When the mouth is shut, the axis of the quadrate bone is inclined downward and backward. The pterygoid, thrown as far back as it can go, straightens the pterygo-palatine joint, and causes the axes of the palatine and pterygoid bones to coincide. The transverse, also carried back by the pterygoid, similarly pulls the posterior part of the maxilla, and causes its proper palatine face, to which the great channelled poisonfangs are attached, to look backward. Hence these fangs lie along the roof of the mouth, concealed between folds of the mucous membrane. But, when the animal opens its mouth for the purpose of striking its prey, the digastric muscle, pulling up the angle of the mandible, at the same time thrusts the distal end of the quadrate bone forward. This necessitates the pushing forward of the pterygoid, the result of which is twofold; firstly, the bending of the pterygo-palatine joint; secondly, the partial rotation of the maxillary upon its lachrymal joint, the hinder edge of the maxillary being thrust downward and forward. In virtue of this rotation of the maxillary, through about a quarter of a circle, the dentigerous Tace of the maxilla looks downward, and even a little forward, instead of backward, and the fangs are erected into a vertical position. The snake "strikes:" by the simultaneous contraction of the crotaphite muscle, part of which extends over the poisongland, the poison is injected into the wound through the canal of the fang; and, this being withdrawn, the mouth is shut, all the previous movements are reversed, and the parts return to their first position.

No Ophidian possesses any trace of anterior extremities, but the Typhlopidae, the Pythons, Boas, and Tortrices, have rudiments of a pelvis, and the latter Snakes even possess very short representatives of hind-limbs terminated by claws.

The teeth of the Ophidia are short and conical, and become anchylosed to the bones by which they are supported. They may be developed in the premaxillaries, maxillaries, palatines, pterygoids, and the dentary piece of the mandible, but their presence in the premaxillaries is exceptional. In Uropeltis and some other genera, there are no palatine teeth; and in the egg-eating African snake, Rachiodon, the teeth are small and rudimentary upon all the bones which usually bear them. But the inferior spines of eight or nine of the anterior vertebrae are long, and tipped, at their apices, with a dense enamel-like substance. These project through the dorsal wall of the oesophagus into its cavity, and the eggs, which are swallowed whole, are thus broken in a position in which all their contents must necessarily be saved.

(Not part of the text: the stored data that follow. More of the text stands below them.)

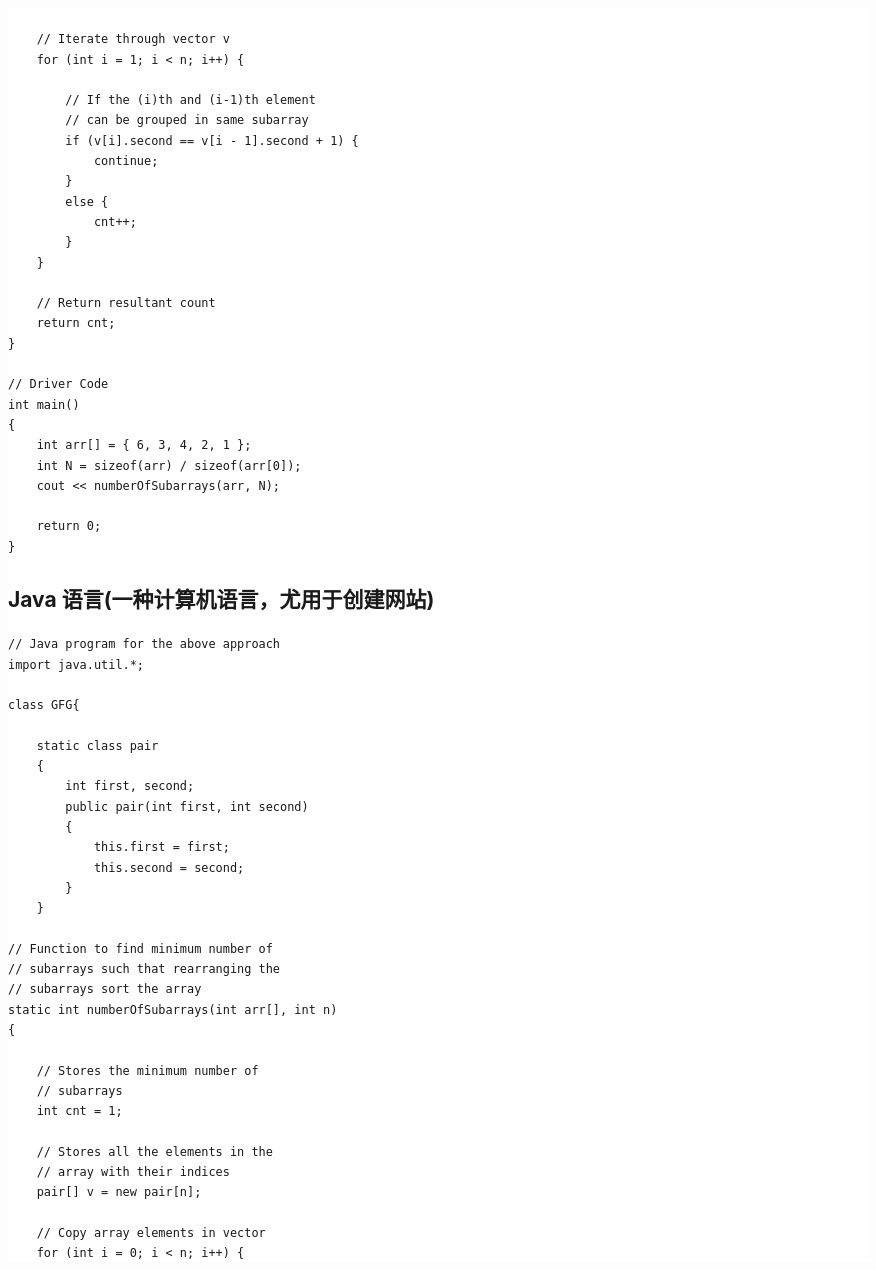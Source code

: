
 ```

    // Iterate through vector v
    for (int i = 1; i < n; i++) {

        // If the (i)th and (i-1)th element
        // can be grouped in same subarray
        if (v[i].second == v[i - 1].second + 1) {
            continue;
        }
        else {
            cnt++;
        }
    }

    // Return resultant count
    return cnt;
}

// Driver Code
int main()
{
    int arr[] = { 6, 3, 4, 2, 1 };
    int N = sizeof(arr) / sizeof(arr[0]);
    cout << numberOfSubarrays(arr, N);

    return 0;
}
```

## Java 语言(一种计算机语言，尤用于创建网站)

```
// Java program for the above approach
import java.util.*;

class GFG{

    static class pair
    {
        int first, second;
        public pair(int first, int second) 
        {
            this.first = first;
            this.second = second;
        }   
    }

// Function to find minimum number of
// subarrays such that rearranging the
// subarrays sort the array
static int numberOfSubarrays(int arr[], int n)
{

    // Stores the minimum number of
    // subarrays
    int cnt = 1;

    // Stores all the elements in the
    // array with their indices
    pair[] v = new pair[n];

    // Copy array elements in vector
    for (int i = 0; i < n; i++) {
```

In the majority of the non-venomous Snakes the teeth are simply conical, but in the others, and in all the poisonous Snakes, some of the maxillary teeth (which are usually longer than the rest) become grooved in front. In the Solenoglyphia, or Vipers and Rattlesnakes, the maxillary teeth are reduced to two or three long fangs, the groove in the front of which is converted into a canal open at each end, by the meeting of its edges. The teeth of the Snakes are replaced by others which are developed close to the bases of the old ones.

Ophidia are not known in the fossil state before the older tertiaries.